Start of Entries provided

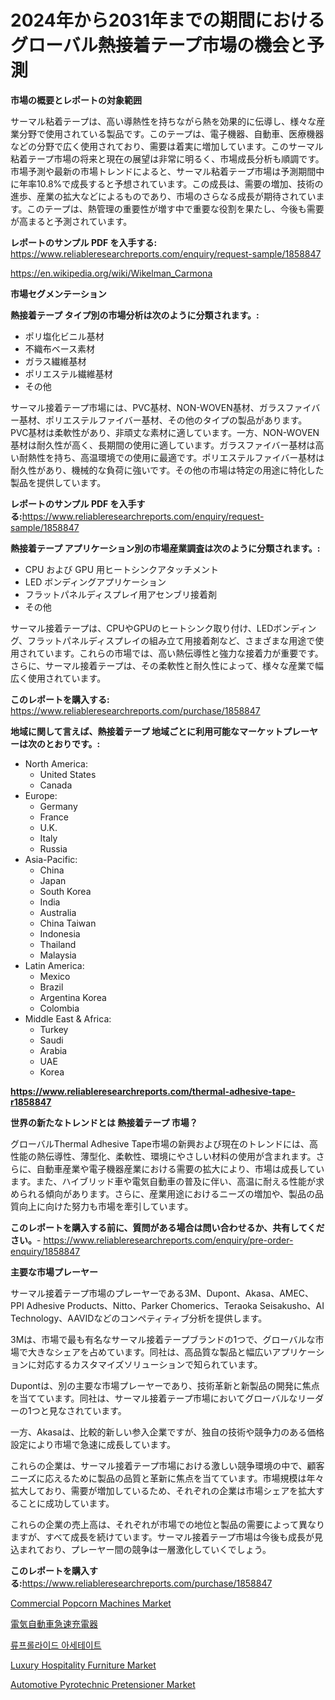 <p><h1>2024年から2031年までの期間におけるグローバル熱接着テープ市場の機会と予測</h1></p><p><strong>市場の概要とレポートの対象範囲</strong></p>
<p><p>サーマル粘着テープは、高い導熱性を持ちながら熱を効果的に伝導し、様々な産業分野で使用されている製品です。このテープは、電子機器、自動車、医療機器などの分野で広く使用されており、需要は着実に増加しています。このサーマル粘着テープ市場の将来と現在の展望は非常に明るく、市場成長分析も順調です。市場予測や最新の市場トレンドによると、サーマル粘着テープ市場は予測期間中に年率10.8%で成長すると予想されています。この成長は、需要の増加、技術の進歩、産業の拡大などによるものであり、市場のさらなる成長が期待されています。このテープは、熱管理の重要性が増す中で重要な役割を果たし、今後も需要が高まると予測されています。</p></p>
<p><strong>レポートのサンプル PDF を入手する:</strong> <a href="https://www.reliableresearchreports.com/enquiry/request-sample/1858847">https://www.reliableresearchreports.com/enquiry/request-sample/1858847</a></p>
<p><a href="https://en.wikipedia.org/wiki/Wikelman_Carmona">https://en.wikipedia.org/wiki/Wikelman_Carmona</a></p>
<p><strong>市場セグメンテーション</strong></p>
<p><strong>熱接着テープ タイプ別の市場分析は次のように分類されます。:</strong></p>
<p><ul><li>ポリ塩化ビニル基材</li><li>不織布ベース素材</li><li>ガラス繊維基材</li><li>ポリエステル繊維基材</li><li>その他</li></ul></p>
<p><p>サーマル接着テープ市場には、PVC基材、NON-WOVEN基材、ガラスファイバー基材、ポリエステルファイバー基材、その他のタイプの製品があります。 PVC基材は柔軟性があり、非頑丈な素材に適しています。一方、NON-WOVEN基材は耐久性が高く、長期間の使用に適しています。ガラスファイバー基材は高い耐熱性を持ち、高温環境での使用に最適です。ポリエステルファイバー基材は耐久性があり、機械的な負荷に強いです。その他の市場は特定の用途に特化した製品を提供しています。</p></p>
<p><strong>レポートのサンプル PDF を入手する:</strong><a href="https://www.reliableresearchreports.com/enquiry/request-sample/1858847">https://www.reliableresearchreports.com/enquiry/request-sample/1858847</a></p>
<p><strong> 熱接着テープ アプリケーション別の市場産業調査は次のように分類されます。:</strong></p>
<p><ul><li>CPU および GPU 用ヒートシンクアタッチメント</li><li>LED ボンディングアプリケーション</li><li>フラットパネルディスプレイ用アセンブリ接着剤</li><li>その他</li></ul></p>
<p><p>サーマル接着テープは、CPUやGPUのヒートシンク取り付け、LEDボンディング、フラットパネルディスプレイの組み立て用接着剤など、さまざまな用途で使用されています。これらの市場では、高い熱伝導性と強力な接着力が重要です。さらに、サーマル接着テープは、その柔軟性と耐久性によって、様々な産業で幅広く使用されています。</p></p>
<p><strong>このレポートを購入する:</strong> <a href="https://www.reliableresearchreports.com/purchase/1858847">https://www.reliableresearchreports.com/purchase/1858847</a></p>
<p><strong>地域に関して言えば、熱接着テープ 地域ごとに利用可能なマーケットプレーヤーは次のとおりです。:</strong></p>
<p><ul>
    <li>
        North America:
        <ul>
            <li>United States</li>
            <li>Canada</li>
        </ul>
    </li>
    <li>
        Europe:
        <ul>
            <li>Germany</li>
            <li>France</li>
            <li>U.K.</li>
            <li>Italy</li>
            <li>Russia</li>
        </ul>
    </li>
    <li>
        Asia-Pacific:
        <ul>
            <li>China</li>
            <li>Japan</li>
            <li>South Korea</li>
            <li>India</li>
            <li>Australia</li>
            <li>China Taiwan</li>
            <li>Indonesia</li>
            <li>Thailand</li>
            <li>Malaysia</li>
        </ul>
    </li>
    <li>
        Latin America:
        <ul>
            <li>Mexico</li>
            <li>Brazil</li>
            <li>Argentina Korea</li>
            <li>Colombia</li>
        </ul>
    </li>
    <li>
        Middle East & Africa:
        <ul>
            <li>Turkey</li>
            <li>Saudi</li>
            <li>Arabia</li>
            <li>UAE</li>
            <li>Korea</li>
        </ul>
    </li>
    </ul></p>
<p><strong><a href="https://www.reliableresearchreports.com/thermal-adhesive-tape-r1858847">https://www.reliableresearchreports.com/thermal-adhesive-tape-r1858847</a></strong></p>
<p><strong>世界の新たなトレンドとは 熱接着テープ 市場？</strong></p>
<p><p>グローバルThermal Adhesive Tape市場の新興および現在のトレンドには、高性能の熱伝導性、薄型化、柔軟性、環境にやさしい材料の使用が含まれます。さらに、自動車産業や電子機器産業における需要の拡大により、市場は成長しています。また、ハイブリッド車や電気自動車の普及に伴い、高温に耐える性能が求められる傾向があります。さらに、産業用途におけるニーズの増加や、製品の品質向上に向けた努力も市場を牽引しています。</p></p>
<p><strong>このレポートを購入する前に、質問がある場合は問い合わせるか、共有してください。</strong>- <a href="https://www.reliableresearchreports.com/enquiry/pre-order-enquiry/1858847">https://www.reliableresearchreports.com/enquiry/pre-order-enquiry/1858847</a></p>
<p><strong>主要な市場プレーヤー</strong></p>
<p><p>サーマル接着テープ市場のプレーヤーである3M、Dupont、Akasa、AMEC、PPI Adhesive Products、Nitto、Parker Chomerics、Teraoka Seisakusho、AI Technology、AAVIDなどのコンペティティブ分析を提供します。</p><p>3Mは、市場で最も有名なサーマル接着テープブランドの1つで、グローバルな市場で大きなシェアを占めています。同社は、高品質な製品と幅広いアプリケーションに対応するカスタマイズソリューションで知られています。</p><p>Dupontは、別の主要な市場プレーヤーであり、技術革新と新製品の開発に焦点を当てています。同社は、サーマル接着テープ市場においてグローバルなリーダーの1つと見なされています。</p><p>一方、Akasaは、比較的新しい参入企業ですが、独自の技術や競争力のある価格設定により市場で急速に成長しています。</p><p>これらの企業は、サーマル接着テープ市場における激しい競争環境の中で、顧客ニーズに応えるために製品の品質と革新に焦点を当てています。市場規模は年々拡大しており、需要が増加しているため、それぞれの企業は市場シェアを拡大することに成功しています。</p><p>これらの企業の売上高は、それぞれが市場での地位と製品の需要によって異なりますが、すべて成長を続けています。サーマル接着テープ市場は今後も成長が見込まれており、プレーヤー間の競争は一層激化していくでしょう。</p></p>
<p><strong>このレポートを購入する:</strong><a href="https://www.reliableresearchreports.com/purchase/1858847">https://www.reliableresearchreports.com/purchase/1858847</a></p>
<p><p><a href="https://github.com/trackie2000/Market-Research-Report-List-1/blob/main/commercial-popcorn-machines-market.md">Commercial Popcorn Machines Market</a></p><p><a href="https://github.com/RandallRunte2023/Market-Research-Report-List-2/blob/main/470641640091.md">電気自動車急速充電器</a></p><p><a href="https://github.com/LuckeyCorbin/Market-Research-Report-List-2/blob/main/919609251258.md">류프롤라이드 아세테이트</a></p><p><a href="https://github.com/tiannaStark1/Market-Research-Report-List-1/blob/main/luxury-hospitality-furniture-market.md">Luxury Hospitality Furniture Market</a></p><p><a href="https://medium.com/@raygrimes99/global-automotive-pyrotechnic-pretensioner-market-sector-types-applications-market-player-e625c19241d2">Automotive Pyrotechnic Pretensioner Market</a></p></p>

End of Entries provided

### What to work on
What should be set down is every line from the opening of the records through the line that contains "<p><strong>レポートのサンプル PDF を入手する:</strong> <a", exactly, with pictures left out.

### Solution for this task
 <p><h1>2024年から2031年までの期間におけるグローバル熱接着テープ市場の機会と予測</h1></p><p><strong>市場の概要とレポートの対象範囲</strong></p>
<p><p>サーマル粘着テープは、高い導熱性を持ちながら熱を効果的に伝導し、様々な産業分野で使用されている製品です。このテープは、電子機器、自動車、医療機器などの分野で広く使用されており、需要は着実に増加しています。このサーマル粘着テープ市場の将来と現在の展望は非常に明るく、市場成長分析も順調です。市場予測や最新の市場トレンドによると、サーマル粘着テープ市場は予測期間中に年率10.8%で成長すると予想されています。この成長は、需要の増加、技術の進歩、産業の拡大などによるものであり、市場のさらなる成長が期待されています。このテープは、熱管理の重要性が増す中で重要な役割を果たし、今後も需要が高まると予測されています。</p></p>
<p><strong>レポートのサンプル PDF を入手する:</strong> <a href="https://www.reliableresearchreports.com/enquiry/request-sample/1858847">https://www.reliableresearchreports.com/enquiry/request-sample/1858847</a></p>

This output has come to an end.